#### DESCRIPTION OF THE TASK
Please give the data again exactly, with no line dropped.

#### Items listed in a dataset
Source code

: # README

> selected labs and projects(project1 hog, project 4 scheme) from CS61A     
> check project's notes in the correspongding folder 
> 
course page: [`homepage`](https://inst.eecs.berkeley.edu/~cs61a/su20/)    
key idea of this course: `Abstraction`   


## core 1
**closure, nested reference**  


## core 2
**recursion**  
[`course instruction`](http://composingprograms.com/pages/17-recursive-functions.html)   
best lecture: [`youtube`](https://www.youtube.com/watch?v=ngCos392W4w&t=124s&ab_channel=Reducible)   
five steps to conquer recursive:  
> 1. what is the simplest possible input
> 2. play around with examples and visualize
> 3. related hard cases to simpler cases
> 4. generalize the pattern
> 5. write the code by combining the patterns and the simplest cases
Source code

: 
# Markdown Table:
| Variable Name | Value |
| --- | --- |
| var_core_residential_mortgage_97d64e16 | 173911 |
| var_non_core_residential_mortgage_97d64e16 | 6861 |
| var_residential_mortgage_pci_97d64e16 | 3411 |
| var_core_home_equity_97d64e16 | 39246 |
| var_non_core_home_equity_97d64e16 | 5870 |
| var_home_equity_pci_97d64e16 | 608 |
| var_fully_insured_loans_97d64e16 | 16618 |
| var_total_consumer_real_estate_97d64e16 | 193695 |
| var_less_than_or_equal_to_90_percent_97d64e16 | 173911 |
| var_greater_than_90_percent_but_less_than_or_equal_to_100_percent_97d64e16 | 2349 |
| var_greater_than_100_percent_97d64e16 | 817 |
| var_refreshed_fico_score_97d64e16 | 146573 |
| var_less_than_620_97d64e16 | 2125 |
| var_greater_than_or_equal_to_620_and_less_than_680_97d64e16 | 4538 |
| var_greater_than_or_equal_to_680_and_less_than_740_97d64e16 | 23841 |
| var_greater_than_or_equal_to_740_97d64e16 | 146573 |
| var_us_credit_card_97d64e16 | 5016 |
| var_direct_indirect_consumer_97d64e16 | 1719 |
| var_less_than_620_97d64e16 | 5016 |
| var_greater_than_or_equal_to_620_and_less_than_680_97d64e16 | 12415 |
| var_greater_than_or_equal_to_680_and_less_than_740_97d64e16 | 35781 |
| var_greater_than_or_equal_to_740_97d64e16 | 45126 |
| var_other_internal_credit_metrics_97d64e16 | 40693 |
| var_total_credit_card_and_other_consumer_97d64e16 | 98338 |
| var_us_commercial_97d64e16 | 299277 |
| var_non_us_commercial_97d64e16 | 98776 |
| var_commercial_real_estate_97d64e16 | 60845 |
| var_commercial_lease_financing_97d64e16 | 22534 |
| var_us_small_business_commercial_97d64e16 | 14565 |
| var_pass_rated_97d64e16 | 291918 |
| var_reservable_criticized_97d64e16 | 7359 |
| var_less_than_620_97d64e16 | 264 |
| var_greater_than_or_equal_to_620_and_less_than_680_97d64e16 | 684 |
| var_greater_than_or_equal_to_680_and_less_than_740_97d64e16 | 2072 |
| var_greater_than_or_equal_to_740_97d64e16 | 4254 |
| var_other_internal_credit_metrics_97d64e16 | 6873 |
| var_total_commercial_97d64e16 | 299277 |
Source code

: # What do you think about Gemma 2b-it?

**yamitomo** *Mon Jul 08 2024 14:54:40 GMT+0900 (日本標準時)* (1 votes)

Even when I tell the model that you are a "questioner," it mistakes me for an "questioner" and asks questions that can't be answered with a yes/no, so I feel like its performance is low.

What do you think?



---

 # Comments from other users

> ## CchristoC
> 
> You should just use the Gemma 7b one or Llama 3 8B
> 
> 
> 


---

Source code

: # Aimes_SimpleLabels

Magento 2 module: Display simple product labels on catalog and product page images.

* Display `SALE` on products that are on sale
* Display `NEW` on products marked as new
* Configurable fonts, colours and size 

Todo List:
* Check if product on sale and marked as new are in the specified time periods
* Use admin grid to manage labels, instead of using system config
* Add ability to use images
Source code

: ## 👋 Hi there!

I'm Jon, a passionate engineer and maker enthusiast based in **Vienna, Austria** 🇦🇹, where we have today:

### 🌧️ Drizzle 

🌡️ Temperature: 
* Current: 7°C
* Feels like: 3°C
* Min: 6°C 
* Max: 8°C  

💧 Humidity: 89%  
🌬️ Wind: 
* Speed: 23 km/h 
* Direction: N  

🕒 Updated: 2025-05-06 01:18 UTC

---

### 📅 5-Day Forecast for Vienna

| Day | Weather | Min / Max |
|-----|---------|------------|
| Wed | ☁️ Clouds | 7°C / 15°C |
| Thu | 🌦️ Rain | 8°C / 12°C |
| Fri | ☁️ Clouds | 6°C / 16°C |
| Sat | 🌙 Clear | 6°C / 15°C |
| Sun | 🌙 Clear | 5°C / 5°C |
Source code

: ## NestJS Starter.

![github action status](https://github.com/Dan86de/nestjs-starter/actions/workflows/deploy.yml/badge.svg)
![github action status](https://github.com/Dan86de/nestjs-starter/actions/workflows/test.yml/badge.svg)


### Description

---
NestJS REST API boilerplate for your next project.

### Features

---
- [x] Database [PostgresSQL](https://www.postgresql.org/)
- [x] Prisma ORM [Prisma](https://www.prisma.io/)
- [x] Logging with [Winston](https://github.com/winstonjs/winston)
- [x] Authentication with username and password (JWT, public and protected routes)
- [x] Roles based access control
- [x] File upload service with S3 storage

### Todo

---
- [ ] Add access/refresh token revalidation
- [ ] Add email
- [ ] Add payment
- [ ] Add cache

#### SOLUTION TO THIS PROBLEM
Source code

: # README

> selected labs and projects(project1 hog, project 4 scheme) from CS61A     
> check project's notes in the correspongding folder 
> 
course page: [`homepage`](https://inst.eecs.berkeley.edu/~cs61a/su20/)    
key idea of this course: `Abstraction`   


## core 1
**closure, nested reference**  


## core 2
**recursion**  
[`course instruction`](http://composingprograms.com/pages/17-recursive-functions.html)   
best lecture: [`youtube`](https://www.youtube.com/watch?v=ngCos392W4w&t=124s&ab_channel=Reducible)   
five steps to conquer recursive:  
> 1. what is the simplest possible input
> 2. play around with examples and visualize
> 3. related hard cases to simpler cases
> 4. generalize the pattern
> 5. write the code by combining the patterns and the simplest cases
Source code

: 
# Markdown Table:
| Variable Name | Value |
| --- | --- |
| var_core_residential_mortgage_97d64e16 | 173911 |
| var_non_core_residential_mortgage_97d64e16 | 6861 |
| var_residential_mortgage_pci_97d64e16 | 3411 |
| var_core_home_equity_97d64e16 | 39246 |
| var_non_core_home_equity_97d64e16 | 5870 |
| var_home_equity_pci_97d64e16 | 608 |
| var_fully_insured_loans_97d64e16 | 16618 |
| var_total_consumer_real_estate_97d64e16 | 193695 |
| var_less_than_or_equal_to_90_percent_97d64e16 | 173911 |
| var_greater_than_90_percent_but_less_than_or_equal_to_100_percent_97d64e16 | 2349 |
| var_greater_than_100_percent_97d64e16 | 817 |
| var_refreshed_fico_score_97d64e16 | 146573 |
| var_less_than_620_97d64e16 | 2125 |
| var_greater_than_or_equal_to_620_and_less_than_680_97d64e16 | 4538 |
| var_greater_than_or_equal_to_680_and_less_than_740_97d64e16 | 23841 |
| var_greater_than_or_equal_to_740_97d64e16 | 146573 |
| var_us_credit_card_97d64e16 | 5016 |
| var_direct_indirect_consumer_97d64e16 | 1719 |
| var_less_than_620_97d64e16 | 5016 |
| var_greater_than_or_equal_to_620_and_less_than_680_97d64e16 | 12415 |
| var_greater_than_or_equal_to_680_and_less_than_740_97d64e16 | 35781 |
| var_greater_than_or_equal_to_740_97d64e16 | 45126 |
| var_other_internal_credit_metrics_97d64e16 | 40693 |
| var_total_credit_card_and_other_consumer_97d64e16 | 98338 |
| var_us_commercial_97d64e16 | 299277 |
| var_non_us_commercial_97d64e16 | 98776 |
| var_commercial_real_estate_97d64e16 | 60845 |
| var_commercial_lease_financing_97d64e16 | 22534 |
| var_us_small_business_commercial_97d64e16 | 14565 |
| var_pass_rated_97d64e16 | 291918 |
| var_reservable_criticized_97d64e16 | 7359 |
| var_less_than_620_97d64e16 | 264 |
| var_greater_than_or_equal_to_620_and_less_than_680_97d64e16 | 684 |
| var_greater_than_or_equal_to_680_and_less_than_740_97d64e16 | 2072 |
| var_greater_than_or_equal_to_740_97d64e16 | 4254 |
| var_other_internal_credit_metrics_97d64e16 | 6873 |
| var_total_commercial_97d64e16 | 299277 |
Source code

: # What do you think about Gemma 2b-it?

**yamitomo** *Mon Jul 08 2024 14:54:40 GMT+0900 (日本標準時)* (1 votes)

Even when I tell the model that you are a "questioner," it mistakes me for an "questioner" and asks questions that can't be answered with a yes/no, so I feel like its performance is low.

What do you think?



---

 # Comments from other users

> ## CchristoC
> 
> You should just use the Gemma 7b one or Llama 3 8B
> 
> 
> 


---

Source code

: # Aimes_SimpleLabels

Magento 2 module: Display simple product labels on catalog and product page images.

* Display `SALE` on products that are on sale
* Display `NEW` on products marked as new
* Configurable fonts, colours and size 

Todo List:
* Check if product on sale and marked as new are in the specified time periods
* Use admin grid to manage labels, instead of using system config
* Add ability to use images
Source code

: ## 👋 Hi there!

I'm Jon, a passionate engineer and maker enthusiast based in **Vienna, Austria** 🇦🇹, where we have today:

### 🌧️ Drizzle 

🌡️ Temperature: 
* Current: 7°C
* Feels like: 3°C
* Min: 6°C 
* Max: 8°C  

💧 Humidity: 89%  
🌬️ Wind: 
* Speed: 23 km/h 
* Direction: N  

🕒 Updated: 2025-05-06 01:18 UTC

---

### 📅 5-Day Forecast for Vienna

| Day | Weather | Min / Max |
|-----|---------|------------|
| Wed | ☁️ Clouds | 7°C / 15°C |
| Thu | 🌦️ Rain | 8°C / 12°C |
| Fri | ☁️ Clouds | 6°C / 16°C |
| Sat | 🌙 Clear | 6°C / 15°C |
| Sun | 🌙 Clear | 5°C / 5°C |
Source code

: ## NestJS Starter.

![github action status](https://github.com/Dan86de/nestjs-starter/actions/workflows/deploy.yml/badge.svg)
![github action status](https://github.com/Dan86de/nestjs-starter/actions/workflows/test.yml/badge.svg)


### Description

---
NestJS REST API boilerplate for your next project.

### Features

---
- [x] Database [PostgresSQL](https://www.postgresql.org/)
- [x] Prisma ORM [Prisma](https://www.prisma.io/)
- [x] Logging with [Winston](https://github.com/winstonjs/winston)
- [x] Authentication with username and password (JWT, public and protected routes)
- [x] Roles based access control
- [x] File upload service with S3 storage

### Todo

---
- [ ] Add access/refresh token revalidation
- [ ] Add email
- [ ] Add payment
- [ ] Add cache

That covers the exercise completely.